To do » Below are lines of data; restate word for word those running from the line containing "Once Mikage's café" to the line containing "Mizasaki panicked.", inclusive, and no others.

=== Begin Enclosure ===

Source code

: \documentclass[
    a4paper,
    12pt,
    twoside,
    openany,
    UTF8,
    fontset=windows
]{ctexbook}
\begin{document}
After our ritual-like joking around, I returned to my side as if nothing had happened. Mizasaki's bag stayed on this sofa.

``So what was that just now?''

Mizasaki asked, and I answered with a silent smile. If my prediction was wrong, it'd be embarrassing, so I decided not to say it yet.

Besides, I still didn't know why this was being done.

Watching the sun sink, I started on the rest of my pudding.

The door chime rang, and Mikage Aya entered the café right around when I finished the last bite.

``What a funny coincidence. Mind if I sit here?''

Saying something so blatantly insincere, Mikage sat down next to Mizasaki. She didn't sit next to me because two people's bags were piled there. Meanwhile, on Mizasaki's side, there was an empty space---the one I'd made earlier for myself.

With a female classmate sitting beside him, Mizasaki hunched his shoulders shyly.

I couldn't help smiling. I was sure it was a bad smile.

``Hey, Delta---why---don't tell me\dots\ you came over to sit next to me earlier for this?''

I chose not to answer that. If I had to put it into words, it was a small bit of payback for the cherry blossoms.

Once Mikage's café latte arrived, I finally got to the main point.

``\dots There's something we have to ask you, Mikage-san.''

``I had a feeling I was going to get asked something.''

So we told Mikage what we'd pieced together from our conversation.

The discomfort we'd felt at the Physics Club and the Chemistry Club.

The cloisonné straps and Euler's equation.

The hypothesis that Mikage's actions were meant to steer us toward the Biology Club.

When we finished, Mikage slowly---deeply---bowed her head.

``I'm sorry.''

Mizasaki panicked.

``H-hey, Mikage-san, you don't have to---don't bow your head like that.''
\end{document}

=== End Enclosure ===
=== Begin Enclosure ===

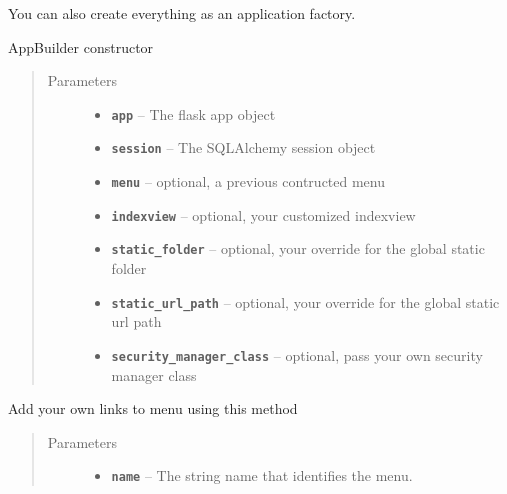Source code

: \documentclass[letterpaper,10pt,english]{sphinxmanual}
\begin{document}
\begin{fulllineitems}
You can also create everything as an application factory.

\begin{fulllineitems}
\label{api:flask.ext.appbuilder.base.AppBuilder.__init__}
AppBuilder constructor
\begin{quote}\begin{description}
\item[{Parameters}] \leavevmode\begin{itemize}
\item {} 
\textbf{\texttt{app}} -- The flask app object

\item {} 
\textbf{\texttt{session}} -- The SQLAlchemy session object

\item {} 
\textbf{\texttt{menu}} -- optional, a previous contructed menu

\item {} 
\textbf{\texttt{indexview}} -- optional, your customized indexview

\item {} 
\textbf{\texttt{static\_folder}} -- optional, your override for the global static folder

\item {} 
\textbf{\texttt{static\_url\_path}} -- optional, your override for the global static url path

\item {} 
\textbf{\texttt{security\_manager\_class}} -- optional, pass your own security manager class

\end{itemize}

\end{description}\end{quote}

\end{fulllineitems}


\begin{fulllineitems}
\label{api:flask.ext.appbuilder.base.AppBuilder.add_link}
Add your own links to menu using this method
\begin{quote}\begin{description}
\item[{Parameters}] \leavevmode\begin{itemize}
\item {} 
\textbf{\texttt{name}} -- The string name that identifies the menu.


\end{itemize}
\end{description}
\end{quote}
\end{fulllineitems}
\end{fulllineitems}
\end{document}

=== End Enclosure ===
=== Begin Enclosure ===

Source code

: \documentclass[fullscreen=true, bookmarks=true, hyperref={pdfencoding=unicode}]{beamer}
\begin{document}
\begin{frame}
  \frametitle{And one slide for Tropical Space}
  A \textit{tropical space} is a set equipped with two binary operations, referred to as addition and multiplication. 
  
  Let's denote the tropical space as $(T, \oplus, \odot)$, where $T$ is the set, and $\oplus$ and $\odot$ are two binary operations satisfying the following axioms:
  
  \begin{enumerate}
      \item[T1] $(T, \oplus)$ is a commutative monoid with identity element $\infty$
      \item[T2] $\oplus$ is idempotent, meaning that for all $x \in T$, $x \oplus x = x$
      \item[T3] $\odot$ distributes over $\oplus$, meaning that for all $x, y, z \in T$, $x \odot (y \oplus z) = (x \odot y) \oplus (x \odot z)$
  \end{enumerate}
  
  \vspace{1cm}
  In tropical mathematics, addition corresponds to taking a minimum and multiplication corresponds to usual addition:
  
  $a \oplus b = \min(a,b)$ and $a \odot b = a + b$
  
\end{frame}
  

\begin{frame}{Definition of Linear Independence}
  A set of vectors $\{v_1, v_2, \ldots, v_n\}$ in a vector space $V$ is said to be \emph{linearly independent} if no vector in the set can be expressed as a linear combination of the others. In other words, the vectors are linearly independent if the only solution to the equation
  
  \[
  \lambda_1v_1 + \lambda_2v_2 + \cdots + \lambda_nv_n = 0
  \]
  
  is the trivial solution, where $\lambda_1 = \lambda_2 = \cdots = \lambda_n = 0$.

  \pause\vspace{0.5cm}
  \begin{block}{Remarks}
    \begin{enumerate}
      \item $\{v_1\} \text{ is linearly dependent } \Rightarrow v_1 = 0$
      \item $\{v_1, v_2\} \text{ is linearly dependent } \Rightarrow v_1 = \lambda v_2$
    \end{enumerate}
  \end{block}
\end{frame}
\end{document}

=== End Enclosure ===

Answer to this exercise »
Once Mikage's café latte arrived, I finally got to the main point.

``\dots There's something we have to ask you, Mikage-san.''

``I had a feeling I was going to get asked something.''

So we told Mikage what we'd pieced together from our conversation.

The discomfort we'd felt at the Physics Club and the Chemistry Club.

The cloisonné straps and Euler's equation.

The hypothesis that Mikage's actions were meant to steer us toward the Biology Club.

When we finished, Mikage slowly---deeply---bowed her head.

``I'm sorry.''

Mizasaki panicked.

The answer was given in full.